### PROBLEM DETAILS
The answer is to be the lines of the material from its start through the line containing "references to elements</span></span>", each copied exactly; no pictures.

### AVAILABLE RECORDS
================
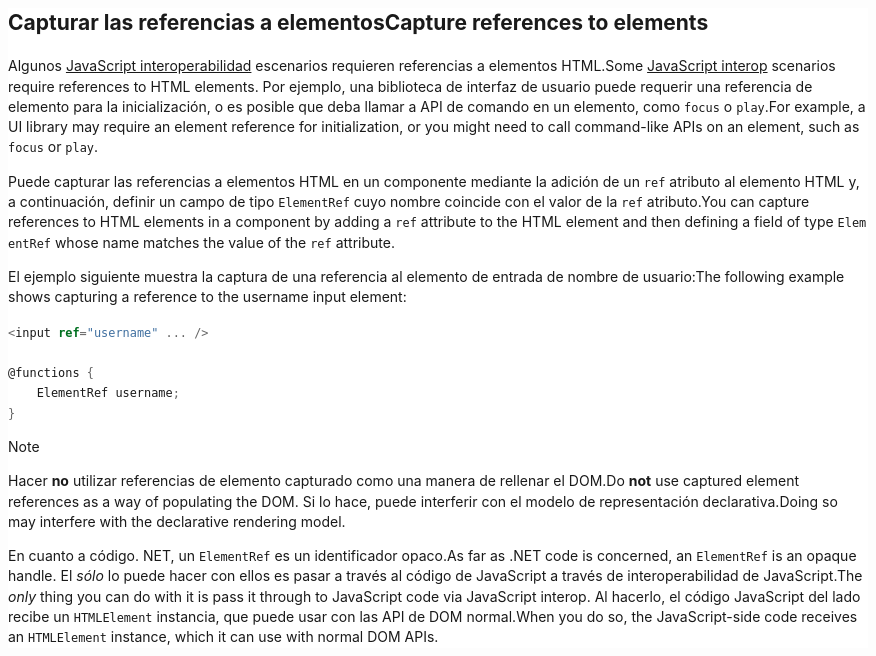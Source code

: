 ## <a name="capture-references-to-elements"></a><span data-ttu-id="ee6b3-155">Capturar las referencias a elementos</span><span class="sxs-lookup"><span data-stu-id="ee6b3-155">Capture references to elements</span></span>

<span data-ttu-id="ee6b3-156">Algunos [JavaScript interoperabilidad](xref:razor-components/javascript-interop) escenarios requieren referencias a elementos HTML.</span><span class="sxs-lookup"><span data-stu-id="ee6b3-156">Some [JavaScript interop](xref:razor-components/javascript-interop) scenarios require references to HTML elements.</span></span> <span data-ttu-id="ee6b3-157">Por ejemplo, una biblioteca de interfaz de usuario puede requerir una referencia de elemento para la inicialización, o es posible que deba llamar a API de comando en un elemento, como `focus` o `play`.</span><span class="sxs-lookup"><span data-stu-id="ee6b3-157">For example, a UI library may require an element reference for initialization, or you might need to call command-like APIs on an element, such as `focus` or `play`.</span></span>

<span data-ttu-id="ee6b3-158">Puede capturar las referencias a elementos HTML en un componente mediante la adición de un `ref` atributo al elemento HTML y, a continuación, definir un campo de tipo `ElementRef` cuyo nombre coincide con el valor de la `ref` atributo.</span><span class="sxs-lookup"><span data-stu-id="ee6b3-158">You can capture references to HTML elements in a component by adding a `ref` attribute to the HTML element and then defining a field of type `ElementRef` whose name matches the value of the `ref` attribute.</span></span>

<span data-ttu-id="ee6b3-159">El ejemplo siguiente muestra la captura de una referencia al elemento de entrada de nombre de usuario:</span><span class="sxs-lookup"><span data-stu-id="ee6b3-159">The following example shows capturing a reference to the username input element:</span></span>

```csharp
<input ref="username" ... />

@functions {
    ElementRef username;
}
```

> [!NOTE]
> <span data-ttu-id="ee6b3-160">Hacer **no** utilizar referencias de elemento capturado como una manera de rellenar el DOM.</span><span class="sxs-lookup"><span data-stu-id="ee6b3-160">Do **not** use captured element references as a way of populating the DOM.</span></span> <span data-ttu-id="ee6b3-161">Si lo hace, puede interferir con el modelo de representación declarativa.</span><span class="sxs-lookup"><span data-stu-id="ee6b3-161">Doing so may interfere with the declarative rendering model.</span></span>

<span data-ttu-id="ee6b3-162">En cuanto a código. NET, un `ElementRef` es un identificador opaco.</span><span class="sxs-lookup"><span data-stu-id="ee6b3-162">As far as .NET code is concerned, an `ElementRef` is an opaque handle.</span></span> <span data-ttu-id="ee6b3-163">El *sólo* lo puede hacer con ellos es pasar a través al código de JavaScript a través de interoperabilidad de JavaScript.</span><span class="sxs-lookup"><span data-stu-id="ee6b3-163">The *only* thing you can do with it is pass it through to JavaScript code via JavaScript interop.</span></span> <span data-ttu-id="ee6b3-164">Al hacerlo, el código JavaScript del lado recibe un `HTMLElement` instancia, que puede usar con las API de DOM normal.</span><span class="sxs-lookup"><span data-stu-id="ee6b3-164">When you do so, the JavaScript-side code receives an `HTMLElement` instance, which it can use with normal DOM APIs.</span></span>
================
### TASK ANSWER
Source code

: ## <a name="capture-references-to-elements"></a><span data-ttu-id="ee6b3-155">Capturar las referencias a elementos</span><span class="sxs-lookup"><span data-stu-id="ee6b3-155">Capture references to elements</span></span>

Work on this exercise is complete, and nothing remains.